Panevino Italian Grille
Classic Italian List, Vegas Location Done Right
Las Vegas · Las Vegas · Italian · Visit Website ↗
Reviewed April 17, 2026
Wingman Metrics
First Impression
The list at Panevino reads like a confident Italian-American power dinner — Gaja, Antinori, Stag's Leap, all showing up like they own the table. It's not the deepest list in Las Vegas, but it's curated with a clear point of view: California and Italy, front and center. Wine Spectator just handed them an Award of Excellence in 2025, and flipping through the list, you can see why.
Selection Deep Dive
The Italian side earns its keep — Marchesi di Barolo Barolo, Gaja Barbaresco, Antinori Tignanello, and a run of Brunello di Montalcino selections give the Old World column real credibility. California holds its own with Caymus Cab, Stag's Leap, and Rombauer Chardonnay doing the crowd-pleasing heavy lifting. France gets a seat at the table via Louis Jadot Burgundy, though it feels like an afterthought compared to the Italy-California axis. The 150-250 bottle range is solid for an upscale neighborhood Italian, but don't come here hunting obscure producers or natural wine tangents — this list plays a well-rehearsed game.
By the Glass
Twenty to thirty-five options by the glass is genuinely generous, and the breadth means you're not stuck choosing between two boring Chardonnays. Meiomi Pinot Noir and Rombauer Chardonnay are almost certainly anchoring the approachable end, which is fine — people love them for a reason.
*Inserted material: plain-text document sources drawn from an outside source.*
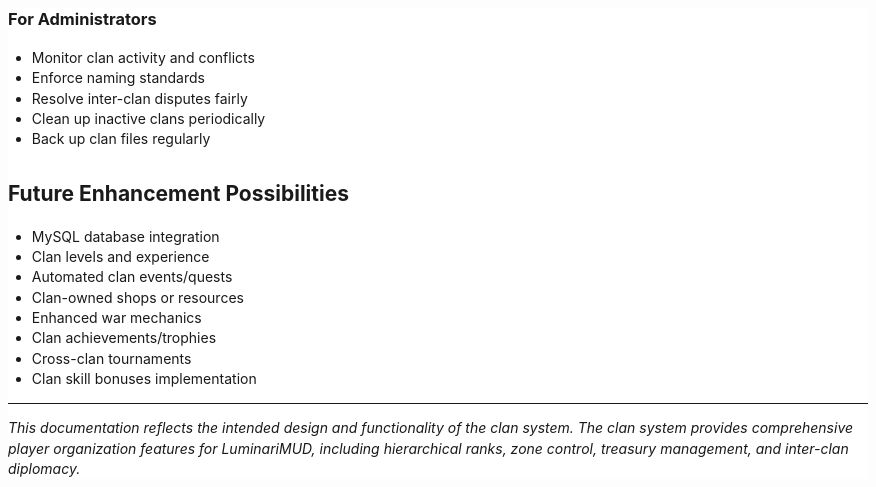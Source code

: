 ### For Administrators
- Monitor clan activity and conflicts
- Enforce naming standards
- Resolve inter-clan disputes fairly
- Clean up inactive clans periodically
- Back up clan files regularly

## Future Enhancement Possibilities
- MySQL database integration
- Clan levels and experience
- Automated clan events/quests
- Clan-owned shops or resources
- Enhanced war mechanics
- Clan achievements/trophies
- Cross-clan tournaments
- Clan skill bonuses implementation

---

*This documentation reflects the intended design and functionality of the clan system. The clan system provides comprehensive player organization features for LuminariMUD, including hierarchical ranks, zone control, treasury management, and inter-clan diplomacy.*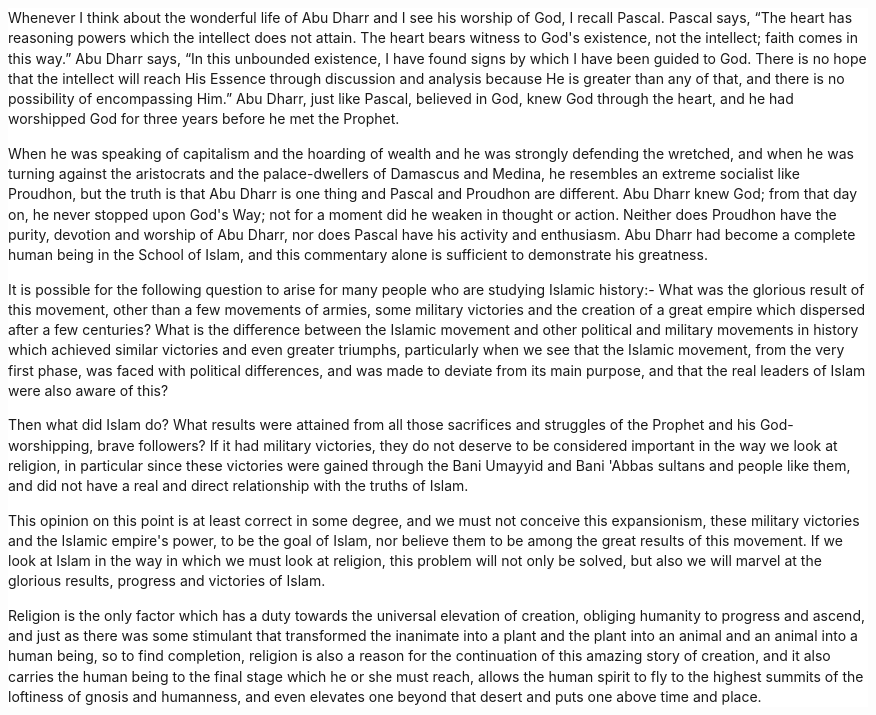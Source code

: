 Whenever I think about the wonderful life of Abu Dharr and I see his
worship of God, I recall Pascal. Pascal says, “The heart has reasoning
powers which the intellect does not attain. The heart bears witness to
God's existence, not the intellect; faith comes in this way.” Abu Dharr
says, “In this unbounded existence, I have found signs by which I have
been guided to God. There is no hope that the intellect will reach His
Essence through discussion and analysis because He is greater than any
of that, and there is no possibility of encompassing Him.” Abu Dharr,
just like Pascal, believed in God, knew God through the heart, and he
had worshipped God for three years before he met the Prophet.

When he was speaking of capitalism and the hoarding of wealth and he was
strongly defending the wretched, and when he was turning against the
aristocrats and the palace-dwellers of Damascus and Medina, he resembles
an extreme socialist like Proudhon, but the truth is that Abu Dharr is
one thing and Pascal and Proudhon are different. Abu Dharr knew God;
from that day on, he never stopped upon God's Way; not for a moment did
he weaken in thought or action. Neither does Proudhon have the purity,
devotion and worship of Abu Dharr, nor does Pascal have his activity and
enthusiasm. Abu Dharr had become a complete human being in the School of
Islam, and this commentary alone is sufficient to demonstrate his
greatness.

It is possible for the following question to arise for many people who
are studying Islamic history:- What was the glorious result of this
movement, other than a few movements of armies, some military victories
and the creation of a great empire which dispersed after a few
centuries? What is the difference between the Islamic movement and other
political and military movements in history which achieved similar
victories and even greater triumphs, particularly when we see that the
Islamic movement, from the very first phase, was faced with political
differences, and was made to deviate from its main purpose, and that the
real leaders of Islam were also aware of this?

Then what did Islam do? What results were attained from all those
sacrifices and struggles of the Prophet and his God-worshipping, brave
followers? If it had military victories, they do not deserve to be
considered important in the way we look at religion, in particular since
these victories were gained through the Bani Umayyid and Bani 'Abbas
sultans and people like them, and did not have a real and direct
relationship with the truths of Islam.

This opinion on this point is at least correct in some degree, and we
must not conceive this expansionism, these military victories and the
Islamic empire's power, to be the goal of Islam, nor believe them to be
among the great results of this movement. If we look at Islam in the way
in which we must look at religion, this problem will not only be solved,
but also we will marvel at the glorious results, progress and victories
of Islam.

Religion is the only factor which has a duty towards the universal
elevation of creation, obliging humanity to progress and ascend, and
just as there was some stimulant that transformed the inanimate into a
plant and the plant into an animal and an animal into a human being, so
to find completion, religion is also a reason for the continuation of
this amazing story of creation, and it also carries the human being to
the final stage which he or she must reach, allows the human spirit to
fly to the highest summits of the loftiness of gnosis and humanness, and
even elevates one beyond that desert and puts one above time and place.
We'd like to see more rotation and a few wilder picks in that glass lineup, but for a Las Vegas Italian spot, this is above average.
Marchesi di Barolo Barolo — $80
Barolo from a respected Piedmontese producer at a reasonable entry point for Vegas — where markups are a blood sport — is the move if you're splitting a bottle over the Osso Buco.
Antinori Tignanello
Most tables will default to the Caymus, but Tignanello — a Sangiovese-Cabernet blend from one of Tuscany's greatest estates — is the bottle that actually makes the meal memorable. Order it and look like you know exactly what you're doing.
Rombauer Chardonnay
It's perfectly fine wine, but you're paying a Vegas premium on a bottle that retails everywhere for $30. There are better uses for that money on this list.
Gaja Barbaresco + Osso Buco
Gaja's Barbaresco — all Nebbiolo, all Piedmont — has the structure and tannin to stand up to braised veal shank without steamrolling it. Classic northern Italian pairing, executed with some serious firepower.
✔️ The Bottom Line
Panevino isn't trying to reinvent anything — it's a well-run Italian spot in Las Vegas with a wine list that respects the cuisine and earns its new Wine Spectator badge. Skip the tourist-trap bottles and lean into the Italian reds; that's where this list actually delivers.